With this in mind, let us flag two recent instances of the Supreme Court on Kashmir and on the rights of non-citizens. In February 2023, the Supreme Court handed down a judgment upholding the fresh delimitation of boundaries in Jammu and Kashmir under the J&K Reorganisation Act (which itself was under challenge at the time). This judgment has been extensively critiqued on this blog, here. I need not repeat the critique in full, but only need note that this judgment not only deepened and entrenched the fait accompli that had been created by the effective abrogation of Article 370 in 2019 (which was still pending judgment), but also went out of its way to opine (in favour of the State) on issues that were expressly pending in that case, including the question of whether the Union was competent to degrade a state into a union territory. Indeed, that question was ultimately evaded by the Article 370 bench, which means that the only partial precedent on the point is the Delimitation Judgment, which – without the issue even being properly contested before it – saw fit to opine in favour of the State.

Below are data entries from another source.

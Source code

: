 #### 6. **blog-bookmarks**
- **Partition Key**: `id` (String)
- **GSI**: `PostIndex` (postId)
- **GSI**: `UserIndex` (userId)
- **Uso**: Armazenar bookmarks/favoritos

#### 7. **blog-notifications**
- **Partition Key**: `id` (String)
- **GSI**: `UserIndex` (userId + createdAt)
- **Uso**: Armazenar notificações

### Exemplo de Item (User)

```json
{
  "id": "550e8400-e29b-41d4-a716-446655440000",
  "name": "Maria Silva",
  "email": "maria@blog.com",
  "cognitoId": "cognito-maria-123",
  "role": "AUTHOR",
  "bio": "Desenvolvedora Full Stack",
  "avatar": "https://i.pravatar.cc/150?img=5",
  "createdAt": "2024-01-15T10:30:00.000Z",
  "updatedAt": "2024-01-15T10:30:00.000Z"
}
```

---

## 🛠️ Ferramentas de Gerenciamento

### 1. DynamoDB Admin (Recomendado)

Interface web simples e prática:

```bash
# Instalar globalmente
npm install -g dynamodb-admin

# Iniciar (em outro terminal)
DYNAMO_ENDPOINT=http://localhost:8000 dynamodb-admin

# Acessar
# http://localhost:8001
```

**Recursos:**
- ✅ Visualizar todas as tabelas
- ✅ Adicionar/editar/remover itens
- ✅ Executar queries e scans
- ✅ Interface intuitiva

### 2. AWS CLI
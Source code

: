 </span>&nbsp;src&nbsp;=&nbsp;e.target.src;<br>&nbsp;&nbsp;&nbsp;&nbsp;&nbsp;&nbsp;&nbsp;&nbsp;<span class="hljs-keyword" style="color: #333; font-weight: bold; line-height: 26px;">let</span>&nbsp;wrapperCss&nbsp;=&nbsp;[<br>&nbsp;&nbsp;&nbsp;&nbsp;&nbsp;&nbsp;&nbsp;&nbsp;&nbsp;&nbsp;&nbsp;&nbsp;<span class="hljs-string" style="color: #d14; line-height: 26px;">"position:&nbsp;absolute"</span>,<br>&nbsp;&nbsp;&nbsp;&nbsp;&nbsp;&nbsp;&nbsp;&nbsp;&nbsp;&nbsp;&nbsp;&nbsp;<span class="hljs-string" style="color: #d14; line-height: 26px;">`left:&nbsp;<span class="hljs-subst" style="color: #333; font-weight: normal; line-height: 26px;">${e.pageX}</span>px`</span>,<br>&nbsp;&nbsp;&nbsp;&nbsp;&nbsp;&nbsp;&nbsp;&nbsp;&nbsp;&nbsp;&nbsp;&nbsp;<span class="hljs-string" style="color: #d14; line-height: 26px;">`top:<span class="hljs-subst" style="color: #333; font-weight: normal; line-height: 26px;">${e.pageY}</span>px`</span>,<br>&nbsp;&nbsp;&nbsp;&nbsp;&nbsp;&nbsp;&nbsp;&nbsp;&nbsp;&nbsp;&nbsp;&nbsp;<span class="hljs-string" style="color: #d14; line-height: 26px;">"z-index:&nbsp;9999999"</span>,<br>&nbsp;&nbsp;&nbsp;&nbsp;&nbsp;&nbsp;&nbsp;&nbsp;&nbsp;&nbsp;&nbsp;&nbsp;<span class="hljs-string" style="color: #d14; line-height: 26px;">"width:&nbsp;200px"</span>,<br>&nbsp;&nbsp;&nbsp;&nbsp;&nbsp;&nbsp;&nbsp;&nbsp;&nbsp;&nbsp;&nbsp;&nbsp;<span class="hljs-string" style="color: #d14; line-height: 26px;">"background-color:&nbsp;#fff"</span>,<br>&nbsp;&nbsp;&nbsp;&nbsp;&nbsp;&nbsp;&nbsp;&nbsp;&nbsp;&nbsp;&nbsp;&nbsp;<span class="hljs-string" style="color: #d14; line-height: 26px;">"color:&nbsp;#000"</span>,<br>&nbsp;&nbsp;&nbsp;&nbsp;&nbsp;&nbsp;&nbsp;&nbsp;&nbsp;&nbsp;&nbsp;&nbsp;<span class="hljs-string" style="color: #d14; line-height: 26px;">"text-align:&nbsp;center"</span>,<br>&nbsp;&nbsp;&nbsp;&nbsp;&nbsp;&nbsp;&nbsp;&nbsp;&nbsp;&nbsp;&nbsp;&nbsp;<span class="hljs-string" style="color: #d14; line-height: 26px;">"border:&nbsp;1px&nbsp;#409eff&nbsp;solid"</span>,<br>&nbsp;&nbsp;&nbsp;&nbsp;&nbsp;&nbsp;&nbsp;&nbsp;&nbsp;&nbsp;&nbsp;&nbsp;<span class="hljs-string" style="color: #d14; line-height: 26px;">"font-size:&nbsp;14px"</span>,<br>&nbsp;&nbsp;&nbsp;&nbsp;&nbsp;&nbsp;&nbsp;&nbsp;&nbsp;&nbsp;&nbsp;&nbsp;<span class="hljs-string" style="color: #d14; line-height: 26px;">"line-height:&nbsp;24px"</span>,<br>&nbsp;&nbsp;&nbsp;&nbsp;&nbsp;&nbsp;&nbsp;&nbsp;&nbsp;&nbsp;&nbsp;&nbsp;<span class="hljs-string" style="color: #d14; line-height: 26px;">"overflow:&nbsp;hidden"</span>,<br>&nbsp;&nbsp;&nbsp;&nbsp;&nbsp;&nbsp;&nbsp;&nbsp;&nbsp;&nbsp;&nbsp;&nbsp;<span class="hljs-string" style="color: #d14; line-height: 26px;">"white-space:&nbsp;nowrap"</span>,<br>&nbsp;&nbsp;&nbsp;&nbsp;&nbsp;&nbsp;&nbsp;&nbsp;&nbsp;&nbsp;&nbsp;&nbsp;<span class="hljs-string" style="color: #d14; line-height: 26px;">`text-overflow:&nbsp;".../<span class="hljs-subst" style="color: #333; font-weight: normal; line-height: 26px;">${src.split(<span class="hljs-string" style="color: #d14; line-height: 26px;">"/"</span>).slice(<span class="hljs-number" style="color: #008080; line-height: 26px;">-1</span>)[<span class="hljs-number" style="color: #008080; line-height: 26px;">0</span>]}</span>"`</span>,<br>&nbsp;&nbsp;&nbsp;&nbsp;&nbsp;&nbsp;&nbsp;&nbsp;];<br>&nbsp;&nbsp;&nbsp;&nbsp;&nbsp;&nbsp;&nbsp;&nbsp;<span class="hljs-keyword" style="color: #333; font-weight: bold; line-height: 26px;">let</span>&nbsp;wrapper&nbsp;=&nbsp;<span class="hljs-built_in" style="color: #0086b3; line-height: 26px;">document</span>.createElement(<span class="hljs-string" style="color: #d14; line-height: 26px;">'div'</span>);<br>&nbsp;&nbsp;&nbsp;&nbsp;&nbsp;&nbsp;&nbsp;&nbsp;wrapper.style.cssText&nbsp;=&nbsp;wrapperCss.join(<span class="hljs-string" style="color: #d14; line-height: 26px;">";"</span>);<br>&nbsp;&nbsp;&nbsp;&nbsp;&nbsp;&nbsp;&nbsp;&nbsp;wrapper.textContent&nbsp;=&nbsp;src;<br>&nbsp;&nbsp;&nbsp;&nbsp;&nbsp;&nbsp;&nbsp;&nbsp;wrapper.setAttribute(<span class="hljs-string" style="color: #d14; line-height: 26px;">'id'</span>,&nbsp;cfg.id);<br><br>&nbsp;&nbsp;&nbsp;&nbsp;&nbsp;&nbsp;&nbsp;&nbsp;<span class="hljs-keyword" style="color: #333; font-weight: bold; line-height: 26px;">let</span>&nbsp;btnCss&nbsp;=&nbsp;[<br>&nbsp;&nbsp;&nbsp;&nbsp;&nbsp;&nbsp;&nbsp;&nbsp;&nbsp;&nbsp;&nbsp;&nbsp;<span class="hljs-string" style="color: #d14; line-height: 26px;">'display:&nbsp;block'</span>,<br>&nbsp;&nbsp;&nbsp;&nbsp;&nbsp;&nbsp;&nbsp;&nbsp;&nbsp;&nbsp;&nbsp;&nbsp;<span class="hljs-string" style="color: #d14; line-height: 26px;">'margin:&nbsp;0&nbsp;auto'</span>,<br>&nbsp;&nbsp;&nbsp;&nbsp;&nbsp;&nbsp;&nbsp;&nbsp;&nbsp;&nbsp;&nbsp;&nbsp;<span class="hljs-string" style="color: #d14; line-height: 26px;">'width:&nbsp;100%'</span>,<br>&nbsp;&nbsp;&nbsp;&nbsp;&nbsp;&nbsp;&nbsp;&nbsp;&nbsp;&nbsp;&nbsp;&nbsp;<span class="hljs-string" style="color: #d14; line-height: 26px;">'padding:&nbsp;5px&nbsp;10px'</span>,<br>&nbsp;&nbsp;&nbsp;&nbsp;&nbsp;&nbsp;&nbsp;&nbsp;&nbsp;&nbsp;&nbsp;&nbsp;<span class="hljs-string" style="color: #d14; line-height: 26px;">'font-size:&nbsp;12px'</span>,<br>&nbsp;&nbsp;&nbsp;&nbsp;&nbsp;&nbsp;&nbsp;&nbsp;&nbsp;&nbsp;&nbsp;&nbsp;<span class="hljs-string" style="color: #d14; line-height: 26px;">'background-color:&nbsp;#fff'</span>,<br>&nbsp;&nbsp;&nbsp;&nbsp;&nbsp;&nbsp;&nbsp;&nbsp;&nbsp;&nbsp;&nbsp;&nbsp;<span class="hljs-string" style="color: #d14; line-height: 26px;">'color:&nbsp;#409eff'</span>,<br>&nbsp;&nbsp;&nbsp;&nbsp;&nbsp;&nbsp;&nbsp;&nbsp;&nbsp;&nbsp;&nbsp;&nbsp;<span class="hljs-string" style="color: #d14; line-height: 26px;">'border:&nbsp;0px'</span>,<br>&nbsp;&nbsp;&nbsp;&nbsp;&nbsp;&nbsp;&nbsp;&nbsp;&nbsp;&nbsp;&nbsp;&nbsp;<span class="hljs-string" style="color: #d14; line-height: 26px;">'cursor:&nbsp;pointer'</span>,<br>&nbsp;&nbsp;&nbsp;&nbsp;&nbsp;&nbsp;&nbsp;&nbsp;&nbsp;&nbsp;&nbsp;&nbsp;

And secondly, we have the hearing of the Supreme Court in February 2025, where the Supreme Court pulled up the State for failing to deport individuals, and then egged it on to do so post haste. As I have noted before in my post on the legacy of Justice R.F. Nariman (see above), the issue of immigrants/stateless people is one where the Supreme Court frequently outdoes the executive in its enthusiasm to see deportations. Here, the Court framed the issue as a two-way binary choice between deportation and indefinite detention in detention centres (a third possibility – neither deportation nor detention, in case where the alleged “host” State does not claim the individuals as its own – did not seem to occur to the judges). In fact, the only time that the judges did exhibit some concern about the long period of detention, it was because of the cost to the State exchequer, and not out of concerns for liberty. In the wake of this judgment, in recent weeks, we have indeed seen a spate of deportations across the Bangladesh border – of individuals declared non-citizens by a Foreigners Tribunal process whose flaws have been documented for years.

It is notable that the author of the delimitation judgment, and the senior Justice in the deportation hearing, was Justice Oka. Here, then we have the core and the periphery at work: perhaps even unconsciously, the principles of personal liberty, citizens’ rights and the rule of law (pace Sekhri) which govern a Justice’s approach to bail cases under the UAPA and the PMLA dissolve like tears in the rain when it comes to Kashmir and non-citizens. And the encomium after encomium in the wake of this judicial retirement, in which the liberty (and other “progressive”) judgments are stressed while the delimitation judgment is ignored and the non-citizens hearing is either ignored or glossed over as “blip” in an otherwise sterling record, perhaps reflect Indian liberal constitutionalism’s own construction of the included and the excluded, the core and the periphery. In his piece, Sekhri refers to this as a result of the “many contradictory impulses within the Indian legal system, all of which can be traced back to the Constitution itself.” I wonder if it’s something deeper, whether there is a more proximate affinity between Indian liberal constitutionalism and the theories of Carl Schmitt; that you only define yourself by defining and excluding the other, and ultimately, it simply comes down to who, in your world-view, is unlucky enough to become the “other.” And as long as the harsh gaze of State power is turned only towards the other, a Justice who wields that power will still be counted as a “great judge.”